Adding quickTunerStat.py #1583

ethansaurusrex · 2024-07-19T23:42:55Z

Adding statistics and testing script quickTunerStat.py, accepts *.qtfiles from quickTunerGen.py. Can either compare against data frame created by quickTunerStat.py or by running rocmlir-tuning-driver (currently disabled).

files from quickTunerGen.py. Can either compare against dataframe created by quickTunerStat.py or by running rocmlir-tuning-driver (currently disabled).

to 'NormalizedTFlops' for extracting performance information when validating with --data flag. Cleaned up --tuning code, still disabled until further testing is done.

krzysz00

I could do with a better picture of what's going on here and how I'm meant to operate this

krzysz00 · 2024-07-22T15:32:20Z

mlir/utils/performance/quickTunerStat.py

+
+Generated statistics and verify quick tuning configs
+
+optional arguments:


Why's there a copy of usage here? Shouldn't argparse generate it? Some examples might be good

krzysz00 · 2024-07-22T15:33:26Z

mlir/utils/performance/quickTunerStat.py

+
+        if match:
+            tup = match.groups()
+            transA = True if tup[0].lower() == 'true' else False


The GemmConfig class over in tuningRunner already has this and it might be less fragile?

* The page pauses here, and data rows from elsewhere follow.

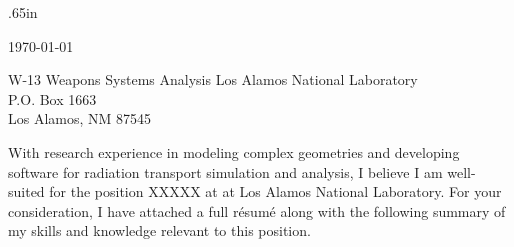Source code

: \documentclass[a4paper,10pt]{article}
\begin{document}
\pagestyle{empty} 		%
\sloppy 			%


\vspace{5mm}


  \normalsize
  
  \begingroup
  \leftskip.65in
  \rightskip\leftskip

  \vspace{4mm} 
  \today \\
  \vspace{2mm}

W-13 Weapons Systems Analysis
Los Alamos National Laboratory \\
P.O. Box 1663 \\
Los Alamos, NM 87545
  
  \vspace{4mm} 

With research experience in modeling complex geometries and developing
software for radiation transport simulation and analysis, I believe I am
well-suited for the position XXXXX at at Los Alamos National Laboratory.
For your consideration, I have attached a full r\'{e}sum\'{e} along with
the following summary of my skills and
knowledge relevant to this position.


\end{document}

The issue is I still need to create a tuple in order to index the dictionary contained within the class. I switched out the method of converting the transA/B to the same method used in tuningRunner/perfRunner

I'm more suggesting using the classes in tuningRunner or perfRunner to parse the perf config - I think parameterSweeps.py might be a good place to look or refactor

Of course I will take a look at that

krzysz00 · 2024-07-22T15:34:04Z

mlir/utils/performance/quickTunerStat.py

+            tile_params = tile_params.drop(['param8','param9'], axis=1)
+
+            tile_params['performance'] = df['NormalizedTFlops']
+


Nit: a bunch of extra newlines that don't have semantic meaning, please remove?

krzysz00 · 2024-07-22T15:35:27Z

mlir/utils/performance/quickTunerStat.py

+        self.output_df = pd.DataFrame(rank_dict)
+        print(self.output_df)
+
+class tunerValidator(perfConfigValidator):


Nit: upper case class names

krzysz00 · 2024-07-22T15:35:46Z

mlir/utils/performance/quickTunerStat.py

+                 rocmlir_path,
+                 rocm_build_script='/share/scripts/build-rocm'):
+        """
+        initializer


Not worth a doc string

krzysz00 · 2024-07-22T15:36:26Z

mlir/utils/performance/quickTunerStat.py

+
+        self.cpp_file = os.path.join(os.path.dirname(rocmlir_path), self.gridwise_gemm_params)
+        self.rocm_build_script = rocm_build_script
+        self.backup = self.cpp_file + ".bu"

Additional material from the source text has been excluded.